**What is needed**
When a record contains an image, skip the image and retype the rest of that record exactly.

Stored data
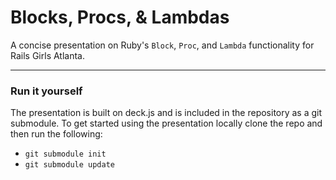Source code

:Blocks, Procs, & Lambdas
=======================

A concise presentation on Ruby's `Block`, `Proc`, and `Lambda` functionality for Rails Girls Atlanta.

---
### Run it yourself
The presentation is built on deck.js and is included in the repository as a git submodule. To get started using the presentation locally clone the repo and then run the following:

 - `git submodule init`
 - `git submodule update`
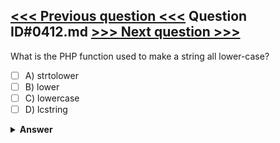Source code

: [<<< Previous question <<<](0411.md)   Question ID#0412.md   [>>> Next question >>>](0413.md)
---

What is the PHP function used to make a string all lower-case?

- [ ] A) strtolower
- [ ] B) lower
- [ ] C) lowercase
- [ ] D) lcstring

<details><summary><b>Answer</b></summary>
<p>
  Answer: <strong>A</strong>
</p>
</details>
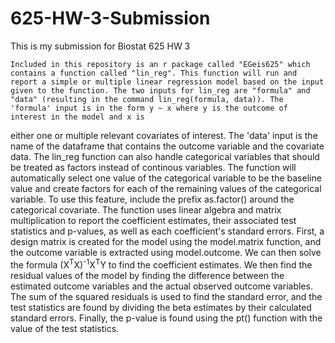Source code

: # 625-HW-3-Submission
This is my submission for Biostat 625 HW 3

    Included in this repository is an r package called "EGeis625" which contains a function called "lin_reg". This function will run and report a simple or multiple linear regression model based on the input given to the function. The two inputs for lin_reg are "formula" and "data" (resulting in the command lin_reg(formula, data)). The 'formula' input is in the form y ~ x where y is the outcome of interest in the model and x is
either one or multiple relevant covariates of interest. The 'data' input is the name of the dataframe that contains the outcome variable and the covariate data. 
    The lin_reg function can also handle categorical variables that should be treated as factors instead of continous variables. The function will automatically select one value of the categorical variable to be the 
baseline value and create factors for each of the remaining values of the categorical variable. To use this feature, include the prefix as.factor() around the categorical covariate. 
    The function uses linear algebra and matrix multiplication to report the coefficient estimates, their associated test statistics and p-values, as well as each coefficient's standard errors. First, a design matrix is created for the model using the model.matrix function, and the outcome variable is extracted using model.outcome. We can then solve the formula (X<sup>T</sup>X)<sup>-1</sup>X<sup>T</sup>Y to find the coefficient estimates. We then find the residual values of the model by finding the difference between the estimated outcome variables and the actual observed outcome variables. The sum of the squared residuals is used to find 
the standard error, and the test statistics are found by dividing the beta estimates by their calculated standard errors. Finally, the p-value is found using the pt() function with the value of the test statistics.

**Result for this exercise**
Source code

:Blocks, Procs, & Lambdas
=======================

A concise presentation on Ruby's `Block`, `Proc`, and `Lambda` functionality for Rails Girls Atlanta.

---
### Run it yourself
The presentation is built on deck.js and is included in the repository as a git submodule. To get started using the presentation locally clone the repo and then run the following:

 - `git submodule init`
 - `git submodule update`
Source code

: [<<< Previous question <<<](0411.md)   Question ID#0412.md   [>>> Next question >>>](0413.md)
---

What is the PHP function used to make a string all lower-case?

- [ ] A) strtolower
- [ ] B) lower
- [ ] C) lowercase
- [ ] D) lcstring

<details><summary><b>Answer</b></summary>
<p>
  Answer: <strong>A</strong>
</p>
</details>
Source code

: # 625-HW-3-Submission
This is my submission for Biostat 625 HW 3

    Included in this repository is an r package called "EGeis625" which contains a function called "lin_reg". This function will run and report a simple or multiple linear regression model based on the input given to the function. The two inputs for lin_reg are "formula" and "data" (resulting in the command lin_reg(formula, data)). The 'formula' input is in the form y ~ x where y is the outcome of interest in the model and x is
either one or multiple relevant covariates of interest. The 'data' input is the name of the dataframe that contains the outcome variable and the covariate data. 
    The lin_reg function can also handle categorical variables that should be treated as factors instead of continous variables. The function will automatically select one value of the categorical variable to be the 
baseline value and create factors for each of the remaining values of the categorical variable. To use this feature, include the prefix as.factor() around the categorical covariate. 
    The function uses linear algebra and matrix multiplication to report the coefficient estimates, their associated test statistics and p-values, as well as each coefficient's standard errors. First, a design matrix is created for the model using the model.matrix function, and the outcome variable is extracted using model.outcome. We can then solve the formula (X<sup>T</sup>X)<sup>-1</sup>X<sup>T</sup>Y to find the coefficient estimates. We then find the residual values of the model by finding the difference between the estimated outcome variables and the actual observed outcome variables. The sum of the squared residuals is used to find 
the standard error, and the test statistics are found by dividing the beta estimates by their calculated standard errors. Finally, the p-value is found using the pt() function with the value of the test statistics.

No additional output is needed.